Pictures paired with source code:
....................

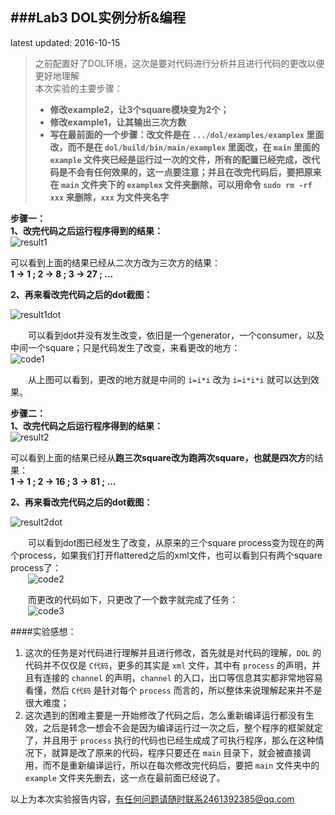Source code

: ###Lab3 DOL实例分析&编程
---
latest updated: 2016-10-15

> 之前配置好了DOL环境，这次是要对代码进行分析并且进行代码的更改以便更好地理解<br />
> 本次实验的主要步骤：<br /><b>
> 
> - 修改example2，让3个square模块变为2个；
> - 修改example1，让其输出三次方数
> - 写在最前面的一个步骤：改文件是在 `.../dol/examples/examplex` 里面改，而不是在 `dol/build/bin/main/examplex` 里面改，在 `main` 里面的 `example` 文件夹已经是运行过一次的文件，所有的配置已经完成，改代码是不会有任何效果的，这一点要注意；并且在改完代码后，要把原来在 `main` 文件夹下的 `examplex` 文件夹删除，可以用命令 `sudo rm -rf xxx` 来删除，`xxx` 为文件夹名字
</b>

<b>步骤一：<br/>
1、改完代码之后运行程序得到的结果：</b><br />
![result1](http://i1.piimg.com/567571/d7ad5aa90141d848.png)

可以看到上面的结果已经从二次方改为三次方的结果：<br/>
<b>1 -> 1 ; 2 -> 8 ; 3 -> 27 ; ... </b>

<b>2、再来看改完代码之后的dot截图：</b>

![result1dot](http://p1.bpimg.com/567571/623cd34cbd73c40c.png)

&emsp;&emsp;可以看到dot并没有发生改变，依旧是一个generator，一个consumer，以及中间一个square；只是代码发生了改变，来看更改的地方：<br/>
![code1](http://p1.bpimg.com/567571/9d7b3311b5b6315e.png)

&emsp;&emsp;从上图可以看到，更改的地方就是中间的 `i=i*i` 改为 `i=i*i*i` 就可以达到效果。

<b>步骤二：<br/>
1、改完代码之后运行程序得到的结果：</b><br />
![result2](http://p1.bqimg.com/567571/98a18ceb16ae7b18.png)

可以看到上面的结果已经从<b>跑三次square改为跑两次square，也就是四次方</b>的结果：<br/>
<b>1 -> 1 ; 2 -> 16 ; 3 -> 81 ; ... </b>

<b>2、再来看改完代码之后的dot截图：</b>

![result2dot](http://p1.bqimg.com/567571/6adfe988e922c652.png)

&emsp;&emsp;可以看到dot图已经发生了改变，从原来的三个square process变为现在的两个process，如果我们打开flattered之后的xml文件，也可以看到只有两个square process了：<br/>
&emsp;&emsp;![code2](http://p1.bqimg.com/567571/cc4d59461b4f1b7e.png)

&emsp;&emsp;而更改的代码如下，只更改了一个数字就完成了任务：<br/>
&emsp;&emsp;![code3](http://p1.bqimg.com/567571/4e367892fefea959.png)

####实验感想：
1. 这次的任务是对代码进行理解并且进行修改，首先就是对代码的理解，`DOL` 的代码并不仅仅是 `C代码`，更多的其实是 `xml` 文件，其中有 `process` 的声明，并且有连接的 `channel` 的声明，`channel` 的入口，出口等信息其实都非常地容易看懂，然后 `C代码` 是针对每个 `process` 而言的，所以整体来说理解起来并不是很大难度；
2. 这次遇到的困难主要是一开始修改了代码之后，怎么重新编译运行都没有生效，之后是转念一想会不会是因为编译运行过一次之后，整个程序的框架就定了，并且用于 `process` 执行的代码也已经生成成了可执行程序，那么在这种情况下，就算是改了原来的代码，程序只要还在 `main` 目录下，就会被直接调用，而不是重新编译运行，所以在每次修改完代码后，要把 `main` 文件夹中的 `example` 文件夹先删去，这一点在最前面已经说了。

以上为本次实验报告内容，有任何问题请随时联系2461392385@qq.com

....................

> **WHAT NEEDS TO BE DONE**
Where a line of the entries contains the word "http", copy that line.

> **REPLY**
![result1](http://i1.piimg.com/567571/d7ad5aa90141d848.png)
![result1dot](http://p1.bpimg.com/567571/623cd34cbd73c40c.png)
![code1](http://p1.bpimg.com/567571/9d7b3311b5b6315e.png)
![result2](http://p1.bqimg.com/567571/98a18ceb16ae7b18.png)
![result2dot](http://p1.bqimg.com/567571/6adfe988e922c652.png)
&emsp;&emsp;![code2](http://p1.bqimg.com/567571/cc4d59461b4f1b7e.png)
&emsp;&emsp;![code3](http://p1.bqimg.com/567571/4e367892fefea959.png)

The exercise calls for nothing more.